Justice Deferred: A Break Down of California’s Cap & Trade Bill from the Environmental Justice Perspective

Another contentious cap and trade battle has concluded in California with the signing of AB 398 into law. Despite the fanfare, it is important to look beyond the headlines to see what deal was actually struck.

The communities where CEJA’s members and partners work are on the frontlines of climate change. Low-income communities and communities of color are hit first and worst by changing climatic conditions, and live next to our state’s largest sources of greenhouse gas emissions, like refineries and power plants.
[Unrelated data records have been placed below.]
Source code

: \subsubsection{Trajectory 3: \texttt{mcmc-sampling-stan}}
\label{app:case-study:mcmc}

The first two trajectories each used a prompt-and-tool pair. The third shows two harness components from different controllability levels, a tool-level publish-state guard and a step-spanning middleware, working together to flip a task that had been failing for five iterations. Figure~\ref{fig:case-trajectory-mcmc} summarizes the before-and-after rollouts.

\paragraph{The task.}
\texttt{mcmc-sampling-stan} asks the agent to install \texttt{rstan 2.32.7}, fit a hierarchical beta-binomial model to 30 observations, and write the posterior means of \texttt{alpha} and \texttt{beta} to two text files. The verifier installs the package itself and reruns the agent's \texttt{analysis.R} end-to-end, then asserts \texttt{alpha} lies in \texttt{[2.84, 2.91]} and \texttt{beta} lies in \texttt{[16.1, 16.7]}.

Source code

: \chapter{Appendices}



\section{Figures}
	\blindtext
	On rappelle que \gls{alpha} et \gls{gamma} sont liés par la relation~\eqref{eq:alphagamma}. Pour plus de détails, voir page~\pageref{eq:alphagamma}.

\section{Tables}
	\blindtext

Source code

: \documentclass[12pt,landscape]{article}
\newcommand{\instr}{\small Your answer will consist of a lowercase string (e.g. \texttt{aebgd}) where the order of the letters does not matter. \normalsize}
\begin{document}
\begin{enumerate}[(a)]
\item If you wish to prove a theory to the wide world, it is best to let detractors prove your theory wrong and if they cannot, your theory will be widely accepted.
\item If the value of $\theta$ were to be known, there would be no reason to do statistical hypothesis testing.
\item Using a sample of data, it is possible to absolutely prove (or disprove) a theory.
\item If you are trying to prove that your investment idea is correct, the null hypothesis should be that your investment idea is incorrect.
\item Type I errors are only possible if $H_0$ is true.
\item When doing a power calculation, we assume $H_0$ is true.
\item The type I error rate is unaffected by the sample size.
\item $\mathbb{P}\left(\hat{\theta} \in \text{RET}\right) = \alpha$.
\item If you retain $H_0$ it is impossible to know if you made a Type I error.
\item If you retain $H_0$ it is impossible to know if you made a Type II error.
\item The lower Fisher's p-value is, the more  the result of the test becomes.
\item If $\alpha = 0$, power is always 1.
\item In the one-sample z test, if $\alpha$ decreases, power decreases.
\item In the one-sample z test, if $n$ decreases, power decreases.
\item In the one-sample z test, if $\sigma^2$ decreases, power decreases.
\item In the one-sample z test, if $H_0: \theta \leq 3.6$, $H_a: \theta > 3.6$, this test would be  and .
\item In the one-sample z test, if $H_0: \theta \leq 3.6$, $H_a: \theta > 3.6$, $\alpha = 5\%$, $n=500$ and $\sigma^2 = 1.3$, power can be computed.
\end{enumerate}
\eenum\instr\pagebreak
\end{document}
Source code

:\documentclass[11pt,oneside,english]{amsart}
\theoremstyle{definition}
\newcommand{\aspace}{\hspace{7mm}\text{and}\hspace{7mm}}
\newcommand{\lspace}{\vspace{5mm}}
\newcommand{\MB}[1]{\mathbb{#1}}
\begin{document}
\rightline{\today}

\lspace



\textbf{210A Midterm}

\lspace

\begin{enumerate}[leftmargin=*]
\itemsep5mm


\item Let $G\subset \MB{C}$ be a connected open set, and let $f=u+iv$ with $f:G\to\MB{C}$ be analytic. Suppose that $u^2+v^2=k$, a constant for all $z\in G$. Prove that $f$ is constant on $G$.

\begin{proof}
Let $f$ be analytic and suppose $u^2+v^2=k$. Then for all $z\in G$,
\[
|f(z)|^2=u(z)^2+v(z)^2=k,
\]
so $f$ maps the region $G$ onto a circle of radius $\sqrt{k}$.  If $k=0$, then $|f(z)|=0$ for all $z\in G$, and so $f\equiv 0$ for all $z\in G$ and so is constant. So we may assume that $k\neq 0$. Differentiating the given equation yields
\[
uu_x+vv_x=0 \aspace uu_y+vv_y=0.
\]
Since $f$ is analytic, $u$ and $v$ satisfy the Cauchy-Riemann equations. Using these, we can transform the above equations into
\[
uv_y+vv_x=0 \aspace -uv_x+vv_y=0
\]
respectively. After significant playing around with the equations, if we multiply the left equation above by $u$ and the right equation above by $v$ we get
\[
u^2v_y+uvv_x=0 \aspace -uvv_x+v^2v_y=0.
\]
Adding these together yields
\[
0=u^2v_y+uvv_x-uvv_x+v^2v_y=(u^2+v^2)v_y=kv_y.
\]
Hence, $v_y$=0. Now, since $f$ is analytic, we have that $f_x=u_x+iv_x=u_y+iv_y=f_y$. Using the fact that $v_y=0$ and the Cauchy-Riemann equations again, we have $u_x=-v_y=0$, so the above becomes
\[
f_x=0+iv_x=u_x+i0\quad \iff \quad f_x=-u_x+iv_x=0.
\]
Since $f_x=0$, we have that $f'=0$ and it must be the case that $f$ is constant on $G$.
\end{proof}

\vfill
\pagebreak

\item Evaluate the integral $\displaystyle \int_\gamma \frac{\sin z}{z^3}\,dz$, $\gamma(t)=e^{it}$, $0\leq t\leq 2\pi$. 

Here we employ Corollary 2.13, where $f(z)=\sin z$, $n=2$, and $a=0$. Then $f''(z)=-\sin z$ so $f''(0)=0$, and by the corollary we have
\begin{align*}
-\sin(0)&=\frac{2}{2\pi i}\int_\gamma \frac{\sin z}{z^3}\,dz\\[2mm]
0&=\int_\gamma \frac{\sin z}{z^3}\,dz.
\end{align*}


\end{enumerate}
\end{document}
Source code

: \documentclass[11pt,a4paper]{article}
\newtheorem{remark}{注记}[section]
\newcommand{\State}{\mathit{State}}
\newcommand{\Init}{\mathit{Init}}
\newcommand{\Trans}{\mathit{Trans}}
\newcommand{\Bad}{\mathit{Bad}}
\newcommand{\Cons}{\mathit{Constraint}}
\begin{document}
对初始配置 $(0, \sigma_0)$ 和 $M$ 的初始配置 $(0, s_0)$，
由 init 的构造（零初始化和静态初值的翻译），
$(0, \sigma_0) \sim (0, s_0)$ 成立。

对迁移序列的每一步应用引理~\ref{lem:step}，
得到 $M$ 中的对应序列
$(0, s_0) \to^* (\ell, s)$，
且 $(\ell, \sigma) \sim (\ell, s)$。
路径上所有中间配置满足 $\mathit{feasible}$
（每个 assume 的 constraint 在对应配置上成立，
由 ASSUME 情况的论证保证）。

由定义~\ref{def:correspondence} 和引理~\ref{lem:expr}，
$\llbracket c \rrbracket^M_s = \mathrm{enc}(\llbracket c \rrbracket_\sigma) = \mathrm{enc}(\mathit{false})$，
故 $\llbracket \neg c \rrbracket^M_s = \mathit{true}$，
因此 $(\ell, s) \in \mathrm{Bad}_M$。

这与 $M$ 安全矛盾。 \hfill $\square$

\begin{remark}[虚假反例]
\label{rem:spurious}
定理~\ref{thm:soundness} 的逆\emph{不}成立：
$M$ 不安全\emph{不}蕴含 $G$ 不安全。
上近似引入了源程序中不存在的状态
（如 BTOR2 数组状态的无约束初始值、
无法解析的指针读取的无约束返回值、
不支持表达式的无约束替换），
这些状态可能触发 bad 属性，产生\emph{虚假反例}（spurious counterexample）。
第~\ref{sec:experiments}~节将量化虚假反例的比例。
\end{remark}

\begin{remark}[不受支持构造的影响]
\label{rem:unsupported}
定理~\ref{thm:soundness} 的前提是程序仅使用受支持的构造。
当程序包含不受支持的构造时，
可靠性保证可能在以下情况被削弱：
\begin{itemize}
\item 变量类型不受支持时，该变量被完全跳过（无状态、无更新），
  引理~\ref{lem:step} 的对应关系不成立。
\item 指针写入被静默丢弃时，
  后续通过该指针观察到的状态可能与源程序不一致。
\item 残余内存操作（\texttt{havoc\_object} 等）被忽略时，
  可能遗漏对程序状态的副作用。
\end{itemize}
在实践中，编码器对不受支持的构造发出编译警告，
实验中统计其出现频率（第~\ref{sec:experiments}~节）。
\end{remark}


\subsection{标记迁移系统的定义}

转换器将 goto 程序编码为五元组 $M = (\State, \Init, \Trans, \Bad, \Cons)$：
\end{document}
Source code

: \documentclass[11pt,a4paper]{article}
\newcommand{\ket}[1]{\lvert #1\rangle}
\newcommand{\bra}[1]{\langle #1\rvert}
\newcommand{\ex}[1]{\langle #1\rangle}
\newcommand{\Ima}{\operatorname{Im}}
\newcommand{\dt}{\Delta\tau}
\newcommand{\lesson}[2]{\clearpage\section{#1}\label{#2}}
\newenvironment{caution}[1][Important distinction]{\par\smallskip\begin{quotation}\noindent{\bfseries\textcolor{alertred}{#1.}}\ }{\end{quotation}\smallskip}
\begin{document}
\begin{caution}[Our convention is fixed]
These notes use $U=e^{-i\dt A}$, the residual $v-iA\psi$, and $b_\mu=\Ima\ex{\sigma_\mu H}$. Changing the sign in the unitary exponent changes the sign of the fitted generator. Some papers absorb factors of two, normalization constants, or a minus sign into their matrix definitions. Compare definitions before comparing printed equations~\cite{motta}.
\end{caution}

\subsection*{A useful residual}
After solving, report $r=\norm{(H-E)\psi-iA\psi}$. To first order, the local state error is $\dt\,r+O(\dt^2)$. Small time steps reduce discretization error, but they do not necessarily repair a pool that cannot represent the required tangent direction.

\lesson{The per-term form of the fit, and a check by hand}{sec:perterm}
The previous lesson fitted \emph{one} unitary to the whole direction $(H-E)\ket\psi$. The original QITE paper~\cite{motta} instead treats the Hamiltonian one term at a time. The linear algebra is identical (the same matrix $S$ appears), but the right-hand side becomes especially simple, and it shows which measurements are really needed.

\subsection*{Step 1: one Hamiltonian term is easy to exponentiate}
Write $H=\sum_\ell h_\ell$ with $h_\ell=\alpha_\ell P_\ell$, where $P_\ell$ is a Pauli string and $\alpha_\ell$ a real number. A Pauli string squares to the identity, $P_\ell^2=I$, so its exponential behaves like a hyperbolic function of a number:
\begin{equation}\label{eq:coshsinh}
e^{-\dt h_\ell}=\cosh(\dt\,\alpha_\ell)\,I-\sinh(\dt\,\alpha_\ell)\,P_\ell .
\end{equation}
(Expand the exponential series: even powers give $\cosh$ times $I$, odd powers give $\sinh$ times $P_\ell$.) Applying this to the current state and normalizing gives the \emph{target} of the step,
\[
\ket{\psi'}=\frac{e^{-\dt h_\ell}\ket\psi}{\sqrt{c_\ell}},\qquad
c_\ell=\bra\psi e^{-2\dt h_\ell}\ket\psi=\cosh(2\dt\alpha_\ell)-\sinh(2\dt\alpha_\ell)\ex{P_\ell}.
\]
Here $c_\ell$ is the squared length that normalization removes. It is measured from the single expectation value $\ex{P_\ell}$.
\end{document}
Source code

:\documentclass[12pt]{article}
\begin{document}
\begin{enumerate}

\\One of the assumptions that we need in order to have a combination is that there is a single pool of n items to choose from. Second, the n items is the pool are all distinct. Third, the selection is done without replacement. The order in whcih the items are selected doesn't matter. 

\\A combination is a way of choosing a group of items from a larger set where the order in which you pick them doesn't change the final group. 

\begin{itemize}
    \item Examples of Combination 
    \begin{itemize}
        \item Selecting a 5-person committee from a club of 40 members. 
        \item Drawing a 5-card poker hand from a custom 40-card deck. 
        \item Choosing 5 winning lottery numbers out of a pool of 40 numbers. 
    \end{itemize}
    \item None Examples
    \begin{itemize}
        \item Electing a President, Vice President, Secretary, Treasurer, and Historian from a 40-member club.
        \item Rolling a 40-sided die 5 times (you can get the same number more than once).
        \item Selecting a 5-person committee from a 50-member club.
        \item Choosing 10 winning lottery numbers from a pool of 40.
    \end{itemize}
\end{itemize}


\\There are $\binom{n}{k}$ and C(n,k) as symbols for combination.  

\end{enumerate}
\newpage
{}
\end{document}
Whether it is extreme heat, increased storms, or worsening air quality as a result of climate change, all of these impacts are and will increasingly be felt deeply in the exact communities that have the fewest resources to adapt. For our communities, and the planet, it is critical to have the most effective, equitable tools to achieve greenhouse gas emission reductions.

Last year, California passed SB 32, which established one of the world’s most ambitious goals for reducing greenhouse gases (GHG) by 2030. Along with SB 32, we worked to pass a companion bill, AB 197, which required the state to prioritize direct emission reductions, not just relying on the market-based mechanism of cap and trade. These types of reduction at the source are the most direct way to lower greenhouse gas emissions, and have an additional benefit of improving local air quality in frontline communities. The work in 2016 to pass these two bills set the stage for a big debate in 2017 over how to best meet the 2030 climate goals. Cap and trade was only authorized through 2020, and to re-authorize it required a two-thirds vote because of Proposition 26. Passed with a slim two-thirds vote and signed into law shortly thereafter, AB 398 now extends the cap and trade program through 2030.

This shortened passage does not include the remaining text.